やがて、卵は割れて薄暗く渦巻いたものが産まれ、その中から乾坤神が発生した。
乾坤神は人にとって悠久ともいえる時を一人で過ごし、薄暗く渦巻いたものが散り去ってか間もなく一人で死んだ。
乾坤神の骸は次第に腐り、落ちた肉は大地となった。
まばゆい光を放って割れた額からはまず脳が飛び出して、それは白い空となった。
続いて飛び出した目は日月となった。
天から己の、独りで死に腐った姿を見て、日月は涙を流し、大地には海が産まれた。
物を見ることのできる日月から生まれた海もまた、物を見る眼を持っていた。

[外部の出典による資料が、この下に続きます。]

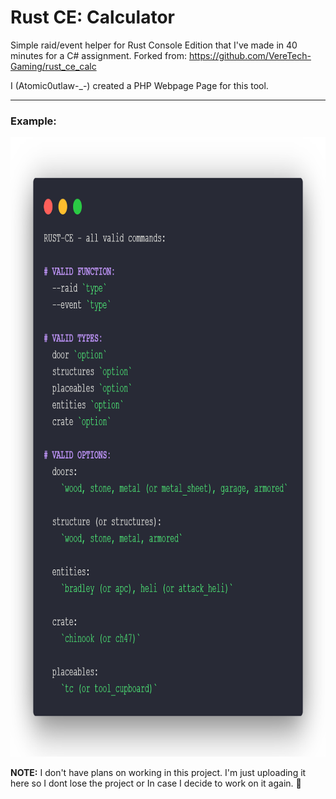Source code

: # Rust CE: Calculator
Simple raid/event helper for Rust Console Edition that I've made in 40 minutes for a C# assignment.
Forked from: https://github.com/VereTech-Gaming/rust_ce_calc

I (Atomic0utlaw-_-) created a PHP Webpage Page for this tool.
***

### Example:
<img src="repo/example.png" width="766" height="991">

**NOTE:** I don't have plans on working in this project. I'm just uploading it here so I dont lose the project or In case I decide to work on it again. 🤷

海は両親の悲しみを紛らわすため空に雲を浮かべて大地を隠し、また雨を降らせて大地を洗い流し清めた。
雨が熱い時期によく降るのは乾坤神の体の腐るのを隠すためなのである。
さて、長雨によって清められた地上では、雨がやんでからややあっていくつかの命が産まれた。乾坤神の左手のからはダーダ人が産まれ、右手の先からはエレー人が産まれた。
そしてこの両手のちょうど中間にあたるモンティナでこの両人類は出会ってまじりあいカッソス人が産まれた。地上で初めての不具でない人類だった。
完璧なカッソス人はダーダ人とエレー人に乞われて、彼らを知ろ示すこととなった。
清めの雨は木々を育て、動物を潤し、人を洗礼し、川を生み出した。特に人間の賢く敬虔なさまは日月の目を喜ばせ大地に塩の降ることはなくなった。
しかし、唯一海だけは悲観と悲しみの中にあった。そのころ海にはコロ人という人間が住んでおり、彼らは絶望を信仰していた。